Exercise description: Repeat exactly what appears from the opening line of the listing to the line with "Using the concepts", inclusive.
+++ Input for this task +++
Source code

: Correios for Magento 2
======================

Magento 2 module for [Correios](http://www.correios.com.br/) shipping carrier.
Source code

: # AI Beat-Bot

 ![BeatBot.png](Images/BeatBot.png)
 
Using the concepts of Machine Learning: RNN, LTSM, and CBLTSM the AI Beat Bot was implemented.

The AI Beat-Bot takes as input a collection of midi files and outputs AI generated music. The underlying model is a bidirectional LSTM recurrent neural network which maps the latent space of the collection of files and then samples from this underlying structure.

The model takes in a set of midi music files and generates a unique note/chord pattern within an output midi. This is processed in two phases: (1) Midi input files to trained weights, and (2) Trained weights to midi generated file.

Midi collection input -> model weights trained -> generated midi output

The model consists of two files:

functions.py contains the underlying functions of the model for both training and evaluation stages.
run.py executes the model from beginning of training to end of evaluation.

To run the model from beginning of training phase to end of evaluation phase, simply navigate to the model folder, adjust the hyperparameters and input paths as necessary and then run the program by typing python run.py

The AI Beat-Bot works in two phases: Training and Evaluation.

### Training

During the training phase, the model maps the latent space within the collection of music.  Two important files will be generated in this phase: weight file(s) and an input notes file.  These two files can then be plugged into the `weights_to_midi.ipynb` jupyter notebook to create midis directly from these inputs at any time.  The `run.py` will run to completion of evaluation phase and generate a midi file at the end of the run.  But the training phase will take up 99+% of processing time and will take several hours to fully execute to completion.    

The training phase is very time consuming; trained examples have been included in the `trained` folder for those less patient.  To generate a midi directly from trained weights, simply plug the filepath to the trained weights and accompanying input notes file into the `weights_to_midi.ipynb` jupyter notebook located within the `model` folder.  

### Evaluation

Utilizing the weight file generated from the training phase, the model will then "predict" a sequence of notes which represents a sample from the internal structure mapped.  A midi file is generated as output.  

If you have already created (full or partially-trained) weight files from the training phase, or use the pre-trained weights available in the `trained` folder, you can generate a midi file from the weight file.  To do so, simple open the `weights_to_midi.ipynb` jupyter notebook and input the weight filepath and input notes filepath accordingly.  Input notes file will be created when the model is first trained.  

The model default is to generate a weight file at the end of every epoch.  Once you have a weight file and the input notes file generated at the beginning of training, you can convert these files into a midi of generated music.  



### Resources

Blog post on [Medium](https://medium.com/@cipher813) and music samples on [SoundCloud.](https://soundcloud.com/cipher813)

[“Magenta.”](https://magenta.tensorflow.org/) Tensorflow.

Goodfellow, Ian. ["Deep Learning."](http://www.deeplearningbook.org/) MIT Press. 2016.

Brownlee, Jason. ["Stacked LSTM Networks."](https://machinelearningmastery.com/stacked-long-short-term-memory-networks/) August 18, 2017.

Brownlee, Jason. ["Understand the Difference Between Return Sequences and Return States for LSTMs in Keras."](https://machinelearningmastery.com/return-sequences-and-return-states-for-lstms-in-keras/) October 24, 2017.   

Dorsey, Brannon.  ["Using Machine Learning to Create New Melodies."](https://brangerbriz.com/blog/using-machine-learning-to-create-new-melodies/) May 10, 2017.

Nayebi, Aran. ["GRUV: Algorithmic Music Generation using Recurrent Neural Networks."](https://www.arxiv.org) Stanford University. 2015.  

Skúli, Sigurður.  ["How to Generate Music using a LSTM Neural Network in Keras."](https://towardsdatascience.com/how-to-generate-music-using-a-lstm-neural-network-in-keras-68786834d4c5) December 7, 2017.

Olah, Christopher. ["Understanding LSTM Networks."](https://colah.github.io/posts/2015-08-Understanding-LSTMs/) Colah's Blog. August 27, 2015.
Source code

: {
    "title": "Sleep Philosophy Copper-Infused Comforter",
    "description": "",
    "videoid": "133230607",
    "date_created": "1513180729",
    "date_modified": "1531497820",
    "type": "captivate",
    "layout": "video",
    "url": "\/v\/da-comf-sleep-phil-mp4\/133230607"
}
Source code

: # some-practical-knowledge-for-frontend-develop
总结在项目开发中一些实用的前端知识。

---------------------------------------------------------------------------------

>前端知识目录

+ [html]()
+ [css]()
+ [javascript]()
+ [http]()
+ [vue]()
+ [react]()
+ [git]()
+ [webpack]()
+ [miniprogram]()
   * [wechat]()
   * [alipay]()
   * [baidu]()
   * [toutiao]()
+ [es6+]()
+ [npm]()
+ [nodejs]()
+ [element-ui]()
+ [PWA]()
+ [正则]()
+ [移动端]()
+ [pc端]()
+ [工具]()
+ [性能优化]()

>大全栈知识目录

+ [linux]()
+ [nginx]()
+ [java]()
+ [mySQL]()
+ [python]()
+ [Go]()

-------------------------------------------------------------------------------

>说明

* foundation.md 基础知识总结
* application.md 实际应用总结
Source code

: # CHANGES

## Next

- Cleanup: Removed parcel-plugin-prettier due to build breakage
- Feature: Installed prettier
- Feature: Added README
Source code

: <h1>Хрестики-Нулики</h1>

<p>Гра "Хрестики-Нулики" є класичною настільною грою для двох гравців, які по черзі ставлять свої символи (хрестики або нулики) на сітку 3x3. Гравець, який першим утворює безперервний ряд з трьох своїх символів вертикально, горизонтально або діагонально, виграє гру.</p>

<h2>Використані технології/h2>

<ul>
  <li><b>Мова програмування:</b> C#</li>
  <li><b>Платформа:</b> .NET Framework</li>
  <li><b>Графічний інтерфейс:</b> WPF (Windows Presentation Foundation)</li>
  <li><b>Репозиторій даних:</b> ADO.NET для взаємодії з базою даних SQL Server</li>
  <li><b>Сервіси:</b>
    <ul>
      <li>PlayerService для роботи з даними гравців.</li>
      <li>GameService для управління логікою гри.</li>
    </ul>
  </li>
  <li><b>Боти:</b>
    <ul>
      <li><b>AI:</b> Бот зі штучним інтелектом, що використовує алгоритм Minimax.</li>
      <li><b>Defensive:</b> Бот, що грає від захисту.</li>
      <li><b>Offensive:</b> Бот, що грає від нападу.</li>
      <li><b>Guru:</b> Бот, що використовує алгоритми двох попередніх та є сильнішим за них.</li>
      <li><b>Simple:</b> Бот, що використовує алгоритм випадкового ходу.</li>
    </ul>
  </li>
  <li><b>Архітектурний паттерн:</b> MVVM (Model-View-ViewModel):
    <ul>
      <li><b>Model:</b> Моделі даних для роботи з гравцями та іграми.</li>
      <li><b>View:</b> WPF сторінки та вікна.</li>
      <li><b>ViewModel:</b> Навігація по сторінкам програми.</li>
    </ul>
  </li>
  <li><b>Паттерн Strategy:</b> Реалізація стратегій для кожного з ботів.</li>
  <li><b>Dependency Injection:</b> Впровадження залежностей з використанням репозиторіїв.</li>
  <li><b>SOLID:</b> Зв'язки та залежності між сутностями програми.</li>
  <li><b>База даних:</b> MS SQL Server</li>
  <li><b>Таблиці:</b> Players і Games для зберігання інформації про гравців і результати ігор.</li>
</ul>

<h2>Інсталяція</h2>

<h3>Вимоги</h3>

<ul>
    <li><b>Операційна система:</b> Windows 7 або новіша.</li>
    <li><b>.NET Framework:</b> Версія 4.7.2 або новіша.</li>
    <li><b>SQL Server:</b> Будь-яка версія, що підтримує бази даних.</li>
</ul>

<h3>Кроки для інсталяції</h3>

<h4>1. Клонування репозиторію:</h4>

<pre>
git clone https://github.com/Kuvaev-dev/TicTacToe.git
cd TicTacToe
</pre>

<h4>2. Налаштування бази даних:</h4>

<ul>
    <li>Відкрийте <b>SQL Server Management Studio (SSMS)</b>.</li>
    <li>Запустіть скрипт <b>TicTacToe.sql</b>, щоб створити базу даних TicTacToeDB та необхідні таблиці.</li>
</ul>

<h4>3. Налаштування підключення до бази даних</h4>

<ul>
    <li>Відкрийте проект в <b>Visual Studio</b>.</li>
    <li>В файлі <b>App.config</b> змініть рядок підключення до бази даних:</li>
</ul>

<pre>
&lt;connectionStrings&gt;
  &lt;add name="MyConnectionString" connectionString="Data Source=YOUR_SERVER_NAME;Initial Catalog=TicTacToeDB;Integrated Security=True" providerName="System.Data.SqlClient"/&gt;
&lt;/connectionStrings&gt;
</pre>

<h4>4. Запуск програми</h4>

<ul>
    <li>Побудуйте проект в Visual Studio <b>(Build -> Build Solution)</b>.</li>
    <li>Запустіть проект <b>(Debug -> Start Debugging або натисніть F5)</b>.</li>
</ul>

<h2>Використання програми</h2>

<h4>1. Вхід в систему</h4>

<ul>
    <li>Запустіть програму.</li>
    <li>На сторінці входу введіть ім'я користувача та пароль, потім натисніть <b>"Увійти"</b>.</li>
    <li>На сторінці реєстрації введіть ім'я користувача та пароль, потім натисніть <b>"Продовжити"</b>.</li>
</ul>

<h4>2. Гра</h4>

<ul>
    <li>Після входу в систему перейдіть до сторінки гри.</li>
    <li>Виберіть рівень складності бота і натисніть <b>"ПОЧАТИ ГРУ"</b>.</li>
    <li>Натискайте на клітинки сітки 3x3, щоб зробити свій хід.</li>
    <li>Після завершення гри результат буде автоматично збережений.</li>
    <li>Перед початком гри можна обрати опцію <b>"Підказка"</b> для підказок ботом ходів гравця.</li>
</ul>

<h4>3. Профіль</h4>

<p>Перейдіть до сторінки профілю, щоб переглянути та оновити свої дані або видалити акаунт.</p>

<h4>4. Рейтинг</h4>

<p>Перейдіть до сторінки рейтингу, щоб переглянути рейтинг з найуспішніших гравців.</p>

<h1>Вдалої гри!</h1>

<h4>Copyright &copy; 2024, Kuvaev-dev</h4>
+++
Written solution:
Source code

: Correios for Magento 2
======================

Magento 2 module for [Correios](http://www.correios.com.br/) shipping carrier.
Source code

: # AI Beat-Bot

 ![BeatBot.png](Images/BeatBot.png)
 
Using the concepts of Machine Learning: RNN, LTSM, and CBLTSM the AI Beat Bot was implemented.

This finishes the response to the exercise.